La verdad es que no quería dedicarle una columna a Laporta. Y no quería por no hacer publicidad gratuita a una opción que no es bienvenida en Valencia. Sin embargo, una cosa es resultar improcedente, ofensivo, insultante o provocador y otra, dar por bueno que quien actúa así merece ser agredido. Ni mucho menos.
Merece ser contestado, puntualizado, informado e ilustrado sobre la realidad valenciana y cómo, después de décadas de conflicto, habíamos conseguido cierta paz en relación al conflicto lingüístico. Debería decir «hemos» y no «habíamos», como si se hubiera perdido y la sensatez perteneciera al pasado. Afortunadamente no. Somos más civilizados, aunque algunos pretendan remover cualquier fango con tal de hacernos saltar.
Y ésa es la preocupación que tengo desde hace tiempo: que haya gente interesada en sacar a la bestia de su madriguera. A la extrema derecha, quiero decir. O a cualquier extrema, que ninguna es buena.
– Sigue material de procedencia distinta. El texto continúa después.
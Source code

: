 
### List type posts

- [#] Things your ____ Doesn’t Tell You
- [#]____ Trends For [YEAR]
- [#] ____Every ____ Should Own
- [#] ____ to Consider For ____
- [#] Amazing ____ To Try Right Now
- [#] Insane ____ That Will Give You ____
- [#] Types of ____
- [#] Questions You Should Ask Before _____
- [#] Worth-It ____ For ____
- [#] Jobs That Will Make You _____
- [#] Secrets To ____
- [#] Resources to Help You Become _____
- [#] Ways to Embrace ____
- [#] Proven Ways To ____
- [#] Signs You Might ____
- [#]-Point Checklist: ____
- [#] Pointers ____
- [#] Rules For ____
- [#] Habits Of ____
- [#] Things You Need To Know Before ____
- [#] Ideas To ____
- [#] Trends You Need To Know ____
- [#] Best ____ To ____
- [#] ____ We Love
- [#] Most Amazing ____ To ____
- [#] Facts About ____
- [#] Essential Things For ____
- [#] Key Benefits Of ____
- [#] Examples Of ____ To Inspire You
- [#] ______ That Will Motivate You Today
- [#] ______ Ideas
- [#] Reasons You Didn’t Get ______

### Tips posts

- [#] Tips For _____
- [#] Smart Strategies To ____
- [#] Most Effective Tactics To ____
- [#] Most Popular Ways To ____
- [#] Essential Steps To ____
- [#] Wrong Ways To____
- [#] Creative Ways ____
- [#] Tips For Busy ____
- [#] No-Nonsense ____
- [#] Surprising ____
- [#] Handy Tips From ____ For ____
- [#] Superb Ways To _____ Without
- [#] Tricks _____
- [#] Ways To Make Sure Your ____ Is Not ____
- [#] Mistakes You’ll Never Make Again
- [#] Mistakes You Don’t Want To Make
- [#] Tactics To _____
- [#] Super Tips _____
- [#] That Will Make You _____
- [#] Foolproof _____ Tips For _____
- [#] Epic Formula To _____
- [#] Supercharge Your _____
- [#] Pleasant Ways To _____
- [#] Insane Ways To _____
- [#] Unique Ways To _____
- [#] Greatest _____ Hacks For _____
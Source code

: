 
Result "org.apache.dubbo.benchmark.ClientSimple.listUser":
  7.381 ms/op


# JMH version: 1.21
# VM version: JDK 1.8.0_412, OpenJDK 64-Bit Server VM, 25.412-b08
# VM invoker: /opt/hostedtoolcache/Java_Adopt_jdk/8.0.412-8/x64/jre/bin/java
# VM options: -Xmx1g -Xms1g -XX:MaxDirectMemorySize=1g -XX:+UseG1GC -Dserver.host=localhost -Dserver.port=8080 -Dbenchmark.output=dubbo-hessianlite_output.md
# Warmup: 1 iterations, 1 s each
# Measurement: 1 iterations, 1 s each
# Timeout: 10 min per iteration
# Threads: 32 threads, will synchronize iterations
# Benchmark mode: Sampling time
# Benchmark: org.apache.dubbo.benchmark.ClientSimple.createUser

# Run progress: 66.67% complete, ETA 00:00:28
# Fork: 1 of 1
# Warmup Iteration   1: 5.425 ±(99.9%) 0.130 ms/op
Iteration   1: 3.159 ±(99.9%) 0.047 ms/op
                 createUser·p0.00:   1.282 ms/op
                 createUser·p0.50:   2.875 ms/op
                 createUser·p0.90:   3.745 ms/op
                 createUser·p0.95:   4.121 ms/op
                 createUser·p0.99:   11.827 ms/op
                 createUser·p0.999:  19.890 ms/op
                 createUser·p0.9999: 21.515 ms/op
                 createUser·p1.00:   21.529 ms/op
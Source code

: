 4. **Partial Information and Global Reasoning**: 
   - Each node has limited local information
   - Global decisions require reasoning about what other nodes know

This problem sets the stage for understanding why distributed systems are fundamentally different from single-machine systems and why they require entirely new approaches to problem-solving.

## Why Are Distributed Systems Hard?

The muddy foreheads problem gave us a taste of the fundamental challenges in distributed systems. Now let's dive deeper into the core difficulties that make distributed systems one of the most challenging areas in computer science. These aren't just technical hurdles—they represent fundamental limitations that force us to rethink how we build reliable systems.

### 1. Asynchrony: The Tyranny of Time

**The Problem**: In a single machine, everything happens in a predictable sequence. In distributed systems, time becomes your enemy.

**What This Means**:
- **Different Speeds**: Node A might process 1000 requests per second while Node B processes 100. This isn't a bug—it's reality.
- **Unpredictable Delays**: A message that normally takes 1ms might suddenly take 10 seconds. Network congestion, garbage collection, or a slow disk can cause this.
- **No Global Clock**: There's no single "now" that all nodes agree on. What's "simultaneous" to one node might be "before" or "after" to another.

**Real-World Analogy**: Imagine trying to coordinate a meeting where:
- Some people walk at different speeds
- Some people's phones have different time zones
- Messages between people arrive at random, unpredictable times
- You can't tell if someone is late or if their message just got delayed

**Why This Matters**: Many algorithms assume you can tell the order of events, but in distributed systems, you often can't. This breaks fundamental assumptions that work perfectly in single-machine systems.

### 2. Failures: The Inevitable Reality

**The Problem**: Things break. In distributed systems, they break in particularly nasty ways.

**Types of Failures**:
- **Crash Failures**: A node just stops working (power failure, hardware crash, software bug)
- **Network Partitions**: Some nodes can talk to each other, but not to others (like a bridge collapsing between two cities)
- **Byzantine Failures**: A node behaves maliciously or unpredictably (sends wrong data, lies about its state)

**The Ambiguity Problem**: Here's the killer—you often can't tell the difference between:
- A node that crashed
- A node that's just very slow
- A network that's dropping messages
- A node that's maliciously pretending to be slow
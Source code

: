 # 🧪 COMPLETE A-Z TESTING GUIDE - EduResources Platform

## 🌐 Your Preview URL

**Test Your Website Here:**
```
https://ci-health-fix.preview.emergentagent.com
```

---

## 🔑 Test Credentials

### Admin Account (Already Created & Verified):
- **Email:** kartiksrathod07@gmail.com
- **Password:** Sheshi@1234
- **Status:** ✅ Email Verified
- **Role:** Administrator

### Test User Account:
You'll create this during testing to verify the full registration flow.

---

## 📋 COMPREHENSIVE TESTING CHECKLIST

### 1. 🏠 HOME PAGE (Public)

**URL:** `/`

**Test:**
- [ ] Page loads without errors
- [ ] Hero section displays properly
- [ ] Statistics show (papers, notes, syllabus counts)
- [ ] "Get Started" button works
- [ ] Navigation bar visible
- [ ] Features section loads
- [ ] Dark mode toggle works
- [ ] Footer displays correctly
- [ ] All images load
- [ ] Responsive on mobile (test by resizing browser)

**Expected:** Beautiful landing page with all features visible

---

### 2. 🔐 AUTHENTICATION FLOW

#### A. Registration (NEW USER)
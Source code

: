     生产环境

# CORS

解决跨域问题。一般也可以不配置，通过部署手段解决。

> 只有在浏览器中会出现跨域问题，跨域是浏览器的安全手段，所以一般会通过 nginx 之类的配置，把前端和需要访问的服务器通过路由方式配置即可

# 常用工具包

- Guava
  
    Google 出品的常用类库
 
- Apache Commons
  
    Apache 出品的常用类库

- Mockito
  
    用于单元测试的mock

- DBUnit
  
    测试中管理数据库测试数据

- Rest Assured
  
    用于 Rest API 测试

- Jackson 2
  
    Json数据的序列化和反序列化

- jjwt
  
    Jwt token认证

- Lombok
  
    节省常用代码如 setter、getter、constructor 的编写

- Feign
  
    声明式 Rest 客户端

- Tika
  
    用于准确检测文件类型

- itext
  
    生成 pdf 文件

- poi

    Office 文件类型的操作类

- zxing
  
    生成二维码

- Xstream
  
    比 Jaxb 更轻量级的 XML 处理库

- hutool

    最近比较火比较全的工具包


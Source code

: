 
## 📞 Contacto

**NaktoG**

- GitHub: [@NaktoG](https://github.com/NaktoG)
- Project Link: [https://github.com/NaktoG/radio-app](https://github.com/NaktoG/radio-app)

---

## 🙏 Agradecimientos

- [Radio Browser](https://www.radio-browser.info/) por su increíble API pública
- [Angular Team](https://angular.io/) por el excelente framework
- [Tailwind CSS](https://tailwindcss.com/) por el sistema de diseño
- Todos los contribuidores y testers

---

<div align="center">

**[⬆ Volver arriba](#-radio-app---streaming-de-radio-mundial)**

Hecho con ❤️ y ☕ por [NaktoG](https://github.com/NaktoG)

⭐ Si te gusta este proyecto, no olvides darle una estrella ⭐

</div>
No hay más que ver la presencia de España 2000 ayer a las puertas del Astoria.
El problema está en el equilibrio entre la libertad de expresión que tiene Laporta para defender un pancatalanismo sin futuro en Valencia y la irresponsabilidad de provocar un conflicto a sabiendas. No me parece razonable dar por hecho que cualquier mecha es válida con tal de conseguir mejorar su posición en Catalunya a costa de Valencia o sencillamente dar el salto al Congreso ampliando su radio de acción.
Ningún enfrentamiento merece la pena por un puñado de votos y, menos, correr el riesgo de acabar con la paz social. Sin embargo, en ese punto no es solo responsabilidad de quien viene a provocar y espera rentabilizar esa provocación sino de quien entra al trapo y responde con violencia. Como ayer en el Astoria.
Es cierto que los violentos son pocos, pero la crispación es patrimonio de muchos más. No llegan a usar métodos violentos pero cargan de malas energías la vida colectiva.